- _YOUR GOAL_: Gather each line of the entries below that includes "about".

↓

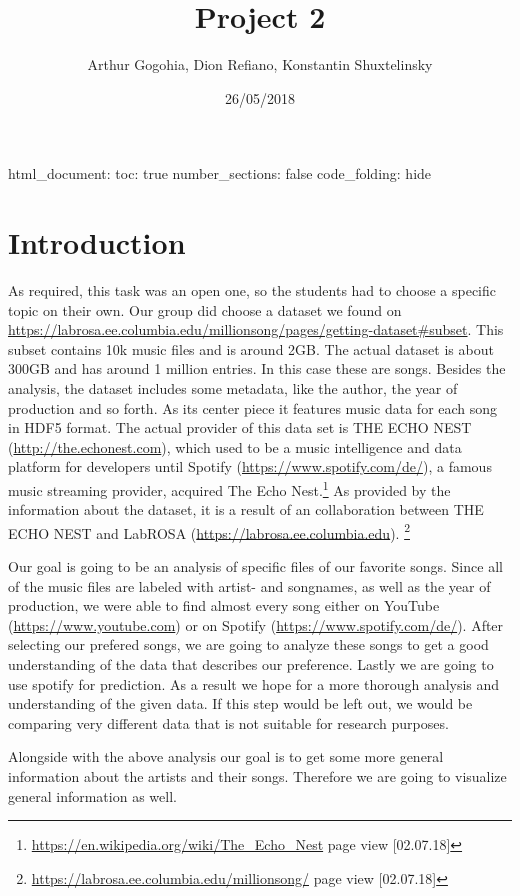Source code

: \documentclass[]{article}
\title{Project 2}
\author{Arthur Gogohia, Dion Refiano, Konstantin Shuxtelinsky}
\date{26/05/2018}
\let\rmarkdownfootnote\footnote%
\def\footnote{\protect\rmarkdownfootnote}
\begin{document}
\maketitle

html\_document: toc: true number\_sections: false code\_folding: hide

\section{Introduction}\label{introduction}

As required, this task was an open one, so the students had to choose a
specific topic on their own. Our group did choose a dataset we found on
\url{https://labrosa.ee.columbia.edu/millionsong/pages/getting-dataset\#subset}.
This subset contains 10k music files and is around 2GB. The actual
dataset is about 300GB and has around 1 million entries. In this case
these are songs. Besides the analysis, the dataset includes some
metadata, like the author, the year of production and so forth. As its
center piece it features music data for each song in HDF5 format. The
actual provider of this data set is THE ECHO NEST
(\url{http://the.echonest.com}), which used to be a music intelligence
and data platform for developers until Spotify
(\url{https://www.spotify.com/de/}), a famous music streaming provider,
acquired The Echo Nest.\footnote{\url{https://en.wikipedia.org/wiki/The_Echo_Nest}
  page view {[}02.07.18{]}} As provided by the information about the
dataset, it is a result of an collaboration between THE ECHO NEST and
LabROSA (\url{https://labrosa.ee.columbia.edu}). \footnote{\url{https://labrosa.ee.columbia.edu/millionsong/}
  page view {[}02.07.18{]}}

Our goal is going to be an analysis of specific files of our favorite
songs. Since all of the music files are labeled with artist- and
songnames, as well as the year of production, we were able to find
almost every song either on YouTube (\url{https://www.youtube.com}) or
on Spotify (\url{https://www.spotify.com/de/}). After selecting our
prefered songs, we are going to analyze these songs to get a good
understanding of the data that describes our preference. Lastly we are
going to use spotify for prediction. As a result we hope for a more
thorough analysis and understanding of the given data. If this step
would be left out, we would be comparing very different data that is not
suitable for research purposes.

Alongside with the above analysis our goal is to get some more general
information about the artists and their songs. Therefore we are going to
visualize general information as well.
\end{document}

↑

- _RESPONSE_:
dataset is about 300GB and has around 1 million entries. In this case
  page view {[}02.07.18{]}} As provided by the information about the
information about the artists and their songs. Therefore we are going to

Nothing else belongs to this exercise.